Lévi-Strauss’s
work on †cross-cousin marriage clearly owes a considerable debt to Radcliffe-Brown’s
work on Australia. He both adopts Radcliffe-Brown’s three types of cross-cousin
marriage as the three possible †elementary structures of kinship, and
reanalyses Australian material in the first of the ethnographic sections of The
Elementary Structures of Kinship. While Radcliffe-Brown regarded kinship as
an extension of familial relationships to the tribal community in such a way as
to achieve progressively higher levels of social integration, Lévi-Strauss
regarded kinship as the product of a mode of thought which operated at a global
(tribal) level, ordering people into opposed relationship categories such as ‘father’s
father’ and ‘mother’s father’. Lévi-Strauss followed Radcliffe-Brown in
hypothesizing that the various types of Australian kinship system offered
different scales of social integration, but considered the Murngin system provided
the greatest potential for extensive social networks, because the chains of †matrilateral
marriage alliance could be indefinitely extended, whereas the †bilateral Kariera
and Aranda systems tend toward closure.
Warner
had shown that the Murngin had †patrilineal †moieties, but recognized seven patrilines
in their kinship terminology. The two ‘outer’ lines, furthest from ego, both
belonged to the opposite moiety to ego’s and therefore could not marry
each other. This generated a notorious controversy, as to how many lines of
descent actually existed in the Murngin kinship system.
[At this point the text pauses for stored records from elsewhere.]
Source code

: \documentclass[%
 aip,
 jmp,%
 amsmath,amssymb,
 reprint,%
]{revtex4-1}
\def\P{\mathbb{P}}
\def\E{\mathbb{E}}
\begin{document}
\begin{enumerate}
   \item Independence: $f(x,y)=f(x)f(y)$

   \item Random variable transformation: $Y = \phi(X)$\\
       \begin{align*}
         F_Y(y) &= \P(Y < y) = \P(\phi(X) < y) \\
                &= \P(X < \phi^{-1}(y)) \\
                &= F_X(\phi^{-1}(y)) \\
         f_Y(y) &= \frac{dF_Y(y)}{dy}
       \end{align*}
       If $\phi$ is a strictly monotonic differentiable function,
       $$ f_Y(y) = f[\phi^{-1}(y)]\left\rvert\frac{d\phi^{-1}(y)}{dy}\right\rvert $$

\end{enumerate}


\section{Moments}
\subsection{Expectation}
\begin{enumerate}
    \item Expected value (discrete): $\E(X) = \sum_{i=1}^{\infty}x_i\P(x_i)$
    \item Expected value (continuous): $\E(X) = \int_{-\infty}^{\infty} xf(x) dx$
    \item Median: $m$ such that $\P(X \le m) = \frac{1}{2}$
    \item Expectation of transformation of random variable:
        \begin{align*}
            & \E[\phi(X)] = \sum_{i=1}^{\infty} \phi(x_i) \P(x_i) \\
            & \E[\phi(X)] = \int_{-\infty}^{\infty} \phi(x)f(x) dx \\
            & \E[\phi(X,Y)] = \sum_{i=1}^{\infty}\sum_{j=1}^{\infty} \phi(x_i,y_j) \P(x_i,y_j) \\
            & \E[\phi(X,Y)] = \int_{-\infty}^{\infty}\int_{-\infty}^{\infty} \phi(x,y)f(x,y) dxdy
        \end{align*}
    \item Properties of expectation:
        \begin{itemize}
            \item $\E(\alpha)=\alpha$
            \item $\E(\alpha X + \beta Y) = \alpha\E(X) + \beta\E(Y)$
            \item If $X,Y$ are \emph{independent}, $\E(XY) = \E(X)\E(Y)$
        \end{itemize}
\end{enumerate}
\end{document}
Although much of the
Murngin debate was arcane, it did highlight an important ambiguity in
Radcliffe-Brown’s model, where the line of descent in the kinship terminology,
the land-owning group and the foraging band appear to be identicallyconstituted.
This ambiguity was resolved, at an academic level, in papers by Hiatt and †Stanner,
but resurfaced in anthropological evidence presented on behalf of the first
attempt by Aboriginal people to claim legal recognition of their title to land.